__Assignment__. Pull every line containing "deformations" from the data.

__Plain-text document sources__.
◇ ◇ ◇ ◇ ◇ ◇ ◇

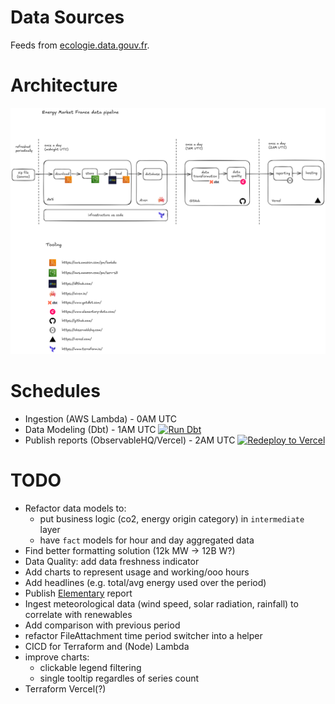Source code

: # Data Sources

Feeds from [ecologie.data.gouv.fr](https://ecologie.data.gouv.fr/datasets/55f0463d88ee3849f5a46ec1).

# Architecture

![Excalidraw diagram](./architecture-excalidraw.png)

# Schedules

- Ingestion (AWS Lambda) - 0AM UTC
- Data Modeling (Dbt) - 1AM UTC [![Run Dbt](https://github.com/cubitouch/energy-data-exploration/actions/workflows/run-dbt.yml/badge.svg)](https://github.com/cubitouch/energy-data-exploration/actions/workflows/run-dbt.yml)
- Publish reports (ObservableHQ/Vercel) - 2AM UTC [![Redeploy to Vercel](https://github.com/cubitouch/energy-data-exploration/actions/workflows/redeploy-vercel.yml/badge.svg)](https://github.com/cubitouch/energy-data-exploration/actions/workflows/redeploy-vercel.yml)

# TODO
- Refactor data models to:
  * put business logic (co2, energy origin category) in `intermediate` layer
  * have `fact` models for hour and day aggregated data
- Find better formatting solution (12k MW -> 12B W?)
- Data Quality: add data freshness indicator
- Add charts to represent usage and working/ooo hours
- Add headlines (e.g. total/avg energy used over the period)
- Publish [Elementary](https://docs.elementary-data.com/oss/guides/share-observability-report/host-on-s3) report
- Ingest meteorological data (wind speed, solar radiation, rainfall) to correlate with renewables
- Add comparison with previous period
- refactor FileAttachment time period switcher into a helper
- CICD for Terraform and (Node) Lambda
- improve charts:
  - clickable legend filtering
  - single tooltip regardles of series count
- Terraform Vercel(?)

◇ ◇ ◇ ◇ ◇ ◇ ◇

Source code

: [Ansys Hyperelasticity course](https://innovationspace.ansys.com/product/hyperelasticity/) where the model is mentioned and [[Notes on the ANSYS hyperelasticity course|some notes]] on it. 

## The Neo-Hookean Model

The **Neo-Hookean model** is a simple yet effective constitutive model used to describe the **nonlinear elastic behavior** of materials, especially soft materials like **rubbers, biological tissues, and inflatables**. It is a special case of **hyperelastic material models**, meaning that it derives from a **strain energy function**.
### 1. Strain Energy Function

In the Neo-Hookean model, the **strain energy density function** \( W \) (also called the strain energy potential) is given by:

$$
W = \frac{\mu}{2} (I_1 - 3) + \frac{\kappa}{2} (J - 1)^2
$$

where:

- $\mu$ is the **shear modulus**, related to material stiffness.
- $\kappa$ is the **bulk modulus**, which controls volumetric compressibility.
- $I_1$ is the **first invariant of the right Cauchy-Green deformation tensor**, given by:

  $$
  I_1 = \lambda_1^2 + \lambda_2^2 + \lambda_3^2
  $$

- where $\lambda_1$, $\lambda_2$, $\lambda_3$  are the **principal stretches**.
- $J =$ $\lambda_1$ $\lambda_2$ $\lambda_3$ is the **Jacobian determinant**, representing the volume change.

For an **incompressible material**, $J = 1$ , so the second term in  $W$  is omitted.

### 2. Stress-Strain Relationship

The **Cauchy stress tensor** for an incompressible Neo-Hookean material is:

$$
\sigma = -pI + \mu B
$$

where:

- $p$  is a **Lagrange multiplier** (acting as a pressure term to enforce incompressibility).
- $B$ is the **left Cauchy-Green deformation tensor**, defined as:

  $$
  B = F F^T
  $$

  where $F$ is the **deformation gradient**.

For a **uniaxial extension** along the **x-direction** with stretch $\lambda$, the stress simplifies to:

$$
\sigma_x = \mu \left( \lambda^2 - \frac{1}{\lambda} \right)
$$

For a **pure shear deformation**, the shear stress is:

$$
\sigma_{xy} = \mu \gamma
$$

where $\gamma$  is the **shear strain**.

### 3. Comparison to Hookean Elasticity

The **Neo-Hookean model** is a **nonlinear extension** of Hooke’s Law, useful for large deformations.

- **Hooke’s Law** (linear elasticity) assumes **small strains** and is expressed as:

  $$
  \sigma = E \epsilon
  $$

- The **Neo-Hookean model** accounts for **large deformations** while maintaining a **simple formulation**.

◇ ◇ ◇ ◇ ◇ ◇ ◇

__Solution to this problem__.
The **Neo-Hookean model** is a **nonlinear extension** of Hooke’s Law, useful for large deformations.
- The **Neo-Hookean model** accounts for **large deformations** while maintaining a **simple formulation**.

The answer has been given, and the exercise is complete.